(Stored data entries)
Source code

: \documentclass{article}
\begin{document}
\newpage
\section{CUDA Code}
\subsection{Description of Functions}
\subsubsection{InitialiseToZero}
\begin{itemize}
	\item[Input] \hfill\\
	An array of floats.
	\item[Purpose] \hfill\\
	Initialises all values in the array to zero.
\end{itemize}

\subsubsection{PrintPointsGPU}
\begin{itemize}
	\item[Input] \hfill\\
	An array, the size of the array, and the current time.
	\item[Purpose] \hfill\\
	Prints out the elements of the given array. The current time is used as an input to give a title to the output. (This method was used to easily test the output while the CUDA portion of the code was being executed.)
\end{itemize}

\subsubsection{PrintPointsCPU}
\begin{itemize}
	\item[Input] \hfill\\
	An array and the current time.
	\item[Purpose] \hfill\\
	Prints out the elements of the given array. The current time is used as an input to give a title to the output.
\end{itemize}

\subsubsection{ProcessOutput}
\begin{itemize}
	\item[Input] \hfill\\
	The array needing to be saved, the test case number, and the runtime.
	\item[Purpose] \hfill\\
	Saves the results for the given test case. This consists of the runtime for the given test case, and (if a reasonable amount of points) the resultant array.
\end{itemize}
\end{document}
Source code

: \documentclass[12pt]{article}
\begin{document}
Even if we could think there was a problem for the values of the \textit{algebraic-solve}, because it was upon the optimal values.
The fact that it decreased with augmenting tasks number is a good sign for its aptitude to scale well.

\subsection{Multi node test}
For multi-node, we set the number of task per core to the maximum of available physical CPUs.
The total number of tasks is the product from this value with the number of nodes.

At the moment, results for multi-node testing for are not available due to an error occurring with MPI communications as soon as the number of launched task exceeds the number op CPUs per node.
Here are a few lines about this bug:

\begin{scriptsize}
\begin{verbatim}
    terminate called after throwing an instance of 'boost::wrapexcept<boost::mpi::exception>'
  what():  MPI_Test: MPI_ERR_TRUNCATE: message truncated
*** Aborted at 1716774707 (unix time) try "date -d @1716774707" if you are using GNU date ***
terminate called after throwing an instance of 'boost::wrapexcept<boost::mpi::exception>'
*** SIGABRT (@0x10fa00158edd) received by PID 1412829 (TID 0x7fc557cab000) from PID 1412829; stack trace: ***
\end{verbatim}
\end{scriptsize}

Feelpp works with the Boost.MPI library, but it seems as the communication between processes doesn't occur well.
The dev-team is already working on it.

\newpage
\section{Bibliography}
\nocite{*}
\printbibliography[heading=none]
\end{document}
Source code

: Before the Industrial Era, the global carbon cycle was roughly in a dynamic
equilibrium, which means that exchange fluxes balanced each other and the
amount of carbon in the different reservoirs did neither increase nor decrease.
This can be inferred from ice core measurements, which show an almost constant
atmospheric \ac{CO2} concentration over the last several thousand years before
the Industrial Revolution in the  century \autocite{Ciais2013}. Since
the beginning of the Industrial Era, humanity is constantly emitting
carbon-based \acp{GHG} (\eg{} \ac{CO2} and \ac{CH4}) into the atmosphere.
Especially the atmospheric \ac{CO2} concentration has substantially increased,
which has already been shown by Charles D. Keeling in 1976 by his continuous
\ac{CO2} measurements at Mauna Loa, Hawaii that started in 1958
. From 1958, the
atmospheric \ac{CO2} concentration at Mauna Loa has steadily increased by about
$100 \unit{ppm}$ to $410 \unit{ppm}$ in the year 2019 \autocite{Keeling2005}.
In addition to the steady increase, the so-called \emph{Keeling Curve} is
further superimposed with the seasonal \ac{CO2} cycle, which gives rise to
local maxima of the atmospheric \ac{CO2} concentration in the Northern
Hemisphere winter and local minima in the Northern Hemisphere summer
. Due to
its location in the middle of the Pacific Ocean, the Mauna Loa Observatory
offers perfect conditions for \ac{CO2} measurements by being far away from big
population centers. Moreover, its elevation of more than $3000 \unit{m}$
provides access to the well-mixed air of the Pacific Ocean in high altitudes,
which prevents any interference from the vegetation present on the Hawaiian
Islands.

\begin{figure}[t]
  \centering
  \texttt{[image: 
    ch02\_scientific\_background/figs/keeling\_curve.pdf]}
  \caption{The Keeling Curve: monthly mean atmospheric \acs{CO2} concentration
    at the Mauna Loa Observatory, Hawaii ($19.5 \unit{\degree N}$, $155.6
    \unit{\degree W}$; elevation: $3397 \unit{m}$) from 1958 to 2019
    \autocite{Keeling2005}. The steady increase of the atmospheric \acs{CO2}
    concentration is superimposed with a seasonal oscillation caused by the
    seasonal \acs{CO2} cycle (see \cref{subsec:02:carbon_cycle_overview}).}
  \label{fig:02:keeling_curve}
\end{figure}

§ Task:
Print the entries exactly. Include every one.

§ Output below:
Source code

: \documentclass{article}
\begin{document}
\newpage
\section{CUDA Code}
\subsection{Description of Functions}
\subsubsection{InitialiseToZero}
\begin{itemize}
	\item[Input] \hfill\\
	An array of floats.
	\item[Purpose] \hfill\\
	Initialises all values in the array to zero.
\end{itemize}

\subsubsection{PrintPointsGPU}
\begin{itemize}
	\item[Input] \hfill\\
	An array, the size of the array, and the current time.
	\item[Purpose] \hfill\\
	Prints out the elements of the given array. The current time is used as an input to give a title to the output. (This method was used to easily test the output while the CUDA portion of the code was being executed.)
\end{itemize}

\subsubsection{PrintPointsCPU}
\begin{itemize}
	\item[Input] \hfill\\
	An array and the current time.
	\item[Purpose] \hfill\\
	Prints out the elements of the given array. The current time is used as an input to give a title to the output.
\end{itemize}

\subsubsection{ProcessOutput}
\begin{itemize}
	\item[Input] \hfill\\
	The array needing to be saved, the test case number, and the runtime.
	\item[Purpose] \hfill\\
	Saves the results for the given test case. This consists of the runtime for the given test case, and (if a reasonable amount of points) the resultant array.
\end{itemize}
\end{document}
Source code

: \documentclass[12pt]{article}
\begin{document}
Even if we could think there was a problem for the values of the \textit{algebraic-solve}, because it was upon the optimal values.
The fact that it decreased with augmenting tasks number is a good sign for its aptitude to scale well.

\subsection{Multi node test}
For multi-node, we set the number of task per core to the maximum of available physical CPUs.
The total number of tasks is the product from this value with the number of nodes.

At the moment, results for multi-node testing for are not available due to an error occurring with MPI communications as soon as the number of launched task exceeds the number op CPUs per node.
Here are a few lines about this bug:

\begin{scriptsize}
\begin{verbatim}
    terminate called after throwing an instance of 'boost::wrapexcept<boost::mpi::exception>'
  what():  MPI_Test: MPI_ERR_TRUNCATE: message truncated
*** Aborted at 1716774707 (unix time) try "date -d @1716774707" if you are using GNU date ***
terminate called after throwing an instance of 'boost::wrapexcept<boost::mpi::exception>'
*** SIGABRT (@0x10fa00158edd) received by PID 1412829 (TID 0x7fc557cab000) from PID 1412829; stack trace: ***
\end{verbatim}
\end{scriptsize}

Feelpp works with the Boost.MPI library, but it seems as the communication between processes doesn't occur well.
The dev-team is already working on it.

\newpage
\section{Bibliography}
\nocite{*}
\printbibliography[heading=none]
\end{document}
Source code

: Before the Industrial Era, the global carbon cycle was roughly in a dynamic
equilibrium, which means that exchange fluxes balanced each other and the
amount of carbon in the different reservoirs did neither increase nor decrease.
This can be inferred from ice core measurements, which show an almost constant
atmospheric \ac{CO2} concentration over the last several thousand years before
the Industrial Revolution in the  century \autocite{Ciais2013}. Since
the beginning of the Industrial Era, humanity is constantly emitting
carbon-based \acp{GHG} (\eg{} \ac{CO2} and \ac{CH4}) into the atmosphere.
Especially the atmospheric \ac{CO2} concentration has substantially increased,
which has already been shown by Charles D. Keeling in 1976 by his continuous
\ac{CO2} measurements at Mauna Loa, Hawaii that started in 1958
. From 1958, the
atmospheric \ac{CO2} concentration at Mauna Loa has steadily increased by about
$100 \unit{ppm}$ to $410 \unit{ppm}$ in the year 2019 \autocite{Keeling2005}.
In addition to the steady increase, the so-called \emph{Keeling Curve} is
further superimposed with the seasonal \ac{CO2} cycle, which gives rise to
local maxima of the atmospheric \ac{CO2} concentration in the Northern
Hemisphere winter and local minima in the Northern Hemisphere summer
. Due to
its location in the middle of the Pacific Ocean, the Mauna Loa Observatory
offers perfect conditions for \ac{CO2} measurements by being far away from big
population centers. Moreover, its elevation of more than $3000 \unit{m}$
provides access to the well-mixed air of the Pacific Ocean in high altitudes,
which prevents any interference from the vegetation present on the Hawaiian
Islands.

\begin{figure}[t]
  \centering
  \texttt{[image: 
    ch02\_scientific\_background/figs/keeling\_curve.pdf]}
  \caption{The Keeling Curve: monthly mean atmospheric \acs{CO2} concentration
    at the Mauna Loa Observatory, Hawaii ($19.5 \unit{\degree N}$, $155.6
    \unit{\degree W}$; elevation: $3397 \unit{m}$) from 1958 to 2019
    \autocite{Keeling2005}. The steady increase of the atmospheric \acs{CO2}
    concentration is superimposed with a seasonal oscillation caused by the
    seasonal \acs{CO2} cycle (see \cref{subsec:02:carbon_cycle_overview}).}
  \label{fig:02:keeling_curve}
\end{figure}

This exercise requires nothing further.